Photo: The Consumerist
AOL CFO Artie Minson and CEO Tim Armstrong keep telling analysts there will be no Bebo-esque, “hail mary” acquisitions in the company’s near future.Now we know the real reason why: AOL’s creditors won’t allow it.
Today at the Credit Suisse conference in Florida, Artie told the audience “our current credit agreement caps us at a $100 million deals. We’re out of the Hail Mary business.”
Artie said AOL will still buy other companies, but that such mergers will have to fit the mould AOL (AOL) set with its StudioNow acquisition earlier this year.
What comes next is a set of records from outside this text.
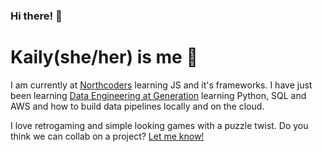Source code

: ### Hi there! 👋
# Kaily(she/her) is me 🥰

I am currently at [Northcoders](https://northcoders.com/our-courses/coding-bootcamp) learning JS and it's frameworks. 
I have just been learning [Data Engineering at Generation](https://uk.generation.org/manchester/data-engineering/) learning Python, SQL and AWS and how to build data pipelines locally and on the cloud.

I love retrogaming and simple looking games with a puzzle twist. Do you think we can collab on a project? [Let me know!](mailto:github@kailyis.me)

<!--
**kailyisme/kailyisme** is a ✨ _special_ ✨ repository because its `README.md` (this file) appears on your GitHub profile.

Here are some ideas to get you started:

- 🔭 I’m currently working on ...
- 🌱 I’m currently learning ...
- 👯 I’m looking to collaborate on ...
- 🤔 I’m looking for help with ...
- 💬 Ask me about ...
- 📫 How to reach me: ...
- 😄 Pronouns: ...
- ⚡ Fun fact: ...
-->
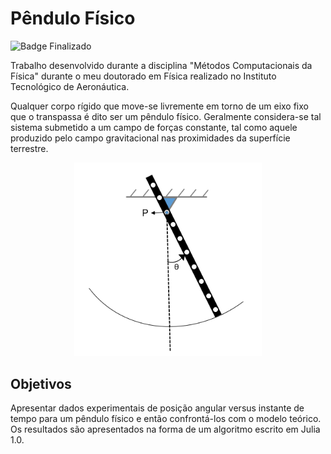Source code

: # Pêndulo Físico

![Badge Finalizado](http://img.shields.io/static/v1?label=STATUS&message=%20FINALIZADO&color=GREEN&style=for-the-badge)

Trabalho desenvolvido durante a disciplina "Métodos Computacionais da Física" durante o meu doutorado em Física realizado no Instituto Tecnológico de Aeronáutica.

Qualquer corpo rígido que move-se livremente em torno de um eixo fixo que o transpassa é dito ser um pêndulo físico. Geralmente considera-se tal sistema submetido a um campo de forças constante, tal como aquele produzido pelo campo gravitacional nas proximidades da superfície terrestre.

<div align="center">
<img src="https://github.com/AngelicaZanezeFia/Julia/blob/7e631f06095e10c571cbf0b1bc9456808136fe42/Pendulo.PNG"width="300">
</div>

## Objetivos
Apresentar dados experimentais de posição angular versus instante de tempo para um pêndulo físico e então confrontá-los com o modelo teórico. Os resultados são apresentados na forma de um algoritmo escrito em Julia 1.0.
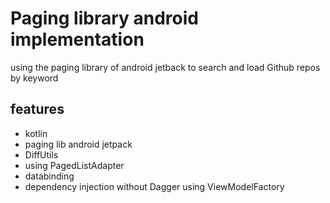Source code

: # Paging library android implementation

using the paging  library of android jetback to search and load Github repos by keyword

## features

- kotlin
- paging lib android jetpack
- DiffUtils
- using PagedListAdapter
- databinding
- dependency injection without Dagger using ViewModelFactory
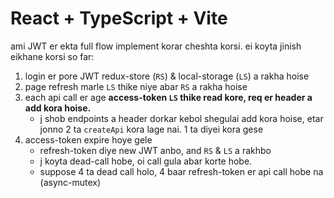 # React + TypeScript + Vite

ami JWT er ekta full flow implement korar cheshta korsi. ei koyta jinish eikhane korsi so far:

1. login er pore JWT redux-store (`RS`) & local-storage (`LS`) a rakha hoise
2. page refresh marle `LS` thike niye abar `RS` a rakha hoise
3. each api call er age __access-token `LS` thike read kore, req er header a add kora hoise.__
    - j shob endpoints a header dorkar kebol shegulai add kora hoise, etar jonno 2 ta `createApi` kora lage nai. 1 ta diyei kora gese 
4. access-token expire hoye gele
    - refresh-token diye new JWT anbo, and `RS` & `LS` a rakhbo
    - j koyta dead-call hobe, oi call gula abar korte hobe.
    - suppose 4 ta dead call holo, 4 baar refresh-token er api call hobe na (async-mutex)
That is, AOL wants companies that help it solve technological problems inherent to AOL’s in-place strategy. Execs at acquired companies should be ready to be slotted into big roles at AOL, too.
StudioNow, a platform for video freelancers, helps AOL scale its content strategy. Former StudioNow CEO David Mason will become senior vice president of AOL Content Platform.
One company that almost fits this bill is Associated Content, which works the way AOL’s site-for-freelancers, Seed.com, is supposed to work, but doesn’t, because it doesn’t have a real tech backend yet. AC CEO Patrick Keane is an old lieutenant of Tim Armstrong’s so he’d probably fit in well at AOL too.
The problem is, AC might cost more than the $100 million AOL’s creditors have OK’d.
Too bad for AOL and too bad Tim Armstrong, who happens to be an Associated Content investor.
(Not that Tim isn’t trying. AOL actually tried to buy Associated Content last fall, but like AOL’s creditors now, then parent-company Time Warner said no.)
Another reason Patrick Keane would fit in at AOL? He’s an ex-Googler and there are a ton of those at AOL.